Iris super-resolution using CNNs: is photo-realism important to iris recognition?
This work addresses the challenge of enhancing iris recognition accuracy for applications using low-resolution images from mobile phones or surveillance, but it is incremental as it builds on existing CNN super-resolution techniques.
The authors tackled the problem of improving iris recognition from low-resolution images by testing various CNN-based super-resolution methods, finding that deeper architectures trained on texture databases balancing edge preservation and smoothness led to good recognition results, validated on a database of 1,872 near-infrared iris images and a mobile phone image database.

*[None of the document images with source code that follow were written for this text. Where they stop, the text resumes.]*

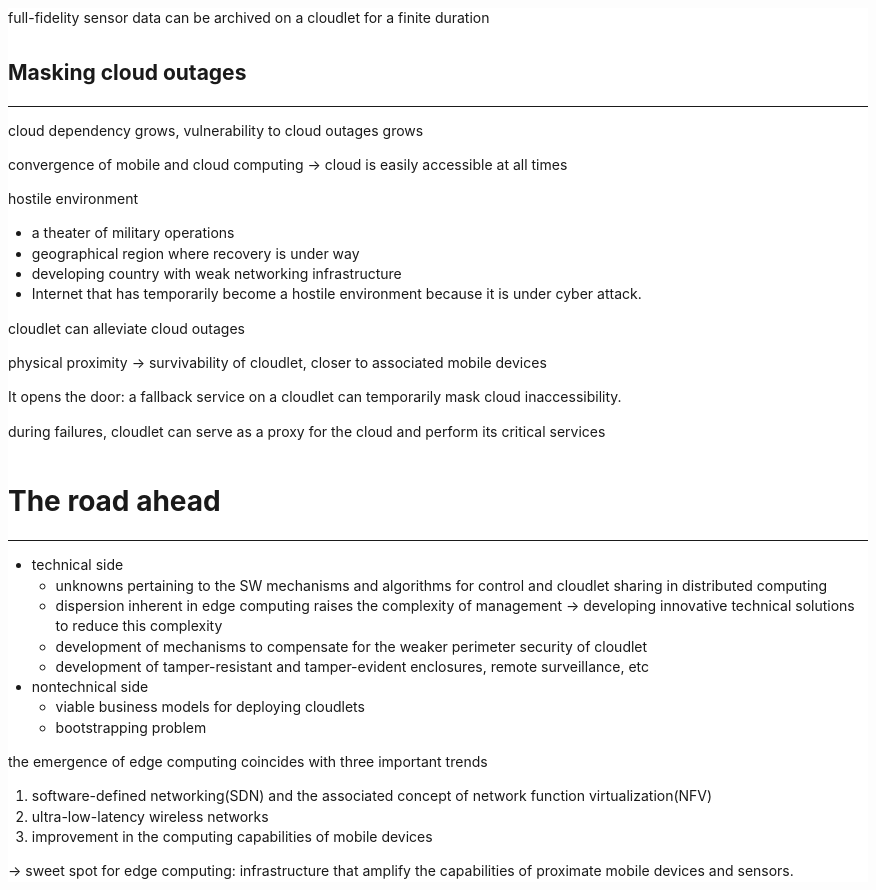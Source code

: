 full-fidelity sensor data can be archived on a cloudlet for a finite duration

## Masking cloud outages
---
cloud dependency grows, vulnerability to cloud outages grows

convergence of mobile and cloud computing → cloud is easily accessible at all times

hostile environment

- a theater of military operations
- geographical region where recovery is under way
- developing country with weak networking infrastructure
- Internet that has temporarily become a hostile environment because it is under cyber attack.

cloudlet can alleviate cloud outages

physical proximity → survivability of cloudlet, closer to associated mobile devices

It opens the door: a fallback service on a cloudlet can temporarily mask cloud inaccessibility.

during failures, cloudlet can serve as a proxy for the cloud and perform its critical services

# The road ahead
---
- technical side
    - unknowns pertaining to the SW mechanisms and algorithms for control and cloudlet sharing in distributed computing
    - dispersion inherent in edge computing raises the complexity of management → developing innovative technical solutions to reduce this complexity
    - development of mechanisms to compensate for the weaker perimeter security of cloudlet
    - development of tamper-resistant and tamper-evident enclosures, remote surveillance, etc
- nontechnical side
    - viable business models for deploying cloudlets
    - bootstrapping problem

the emergence of edge computing coincides with three important trends

1. software-defined networking(SDN) and the associated concept of network function virtualization(NFV)
2. ultra-low-latency wireless networks
3. improvement in the computing capabilities of mobile devices

→ sweet spot for edge computing: infrastructure that amplify the capabilities of proximate mobile devices and sensors.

The use of low-resolution images adopting more relaxed acquisition conditions such as mobile phones and surveillance videos is becoming increasingly common in iris recognition nowadays. Concurrently, a great variety of single image super-resolution techniques are emerging, especially with the use of convolutional neural networks (CNNs). The main objective of these methods is to try to recover finer texture details generating more photo-realistic images based on the optimisation of an objective function depending basically on the CNN architecture and training approach. In this work, the authors explore single image super-resolution using CNNs for iris recognition. For this, they test different CNN architectures and use different training databases, validating their approach on a database of 1.872 near infrared iris images and on a mobile phone image database. They also use quality assessment, visual results and recognition experiments to verify if the photo-realism provided by the CNNs which have already proven to be effective for natural images can reflect in a better recognition rate for iris recognition. The results show that using deeper architectures trained with texture databases that provide a balance between edge preservation and the smoothness of the method can lead to good results in the iris recognition process.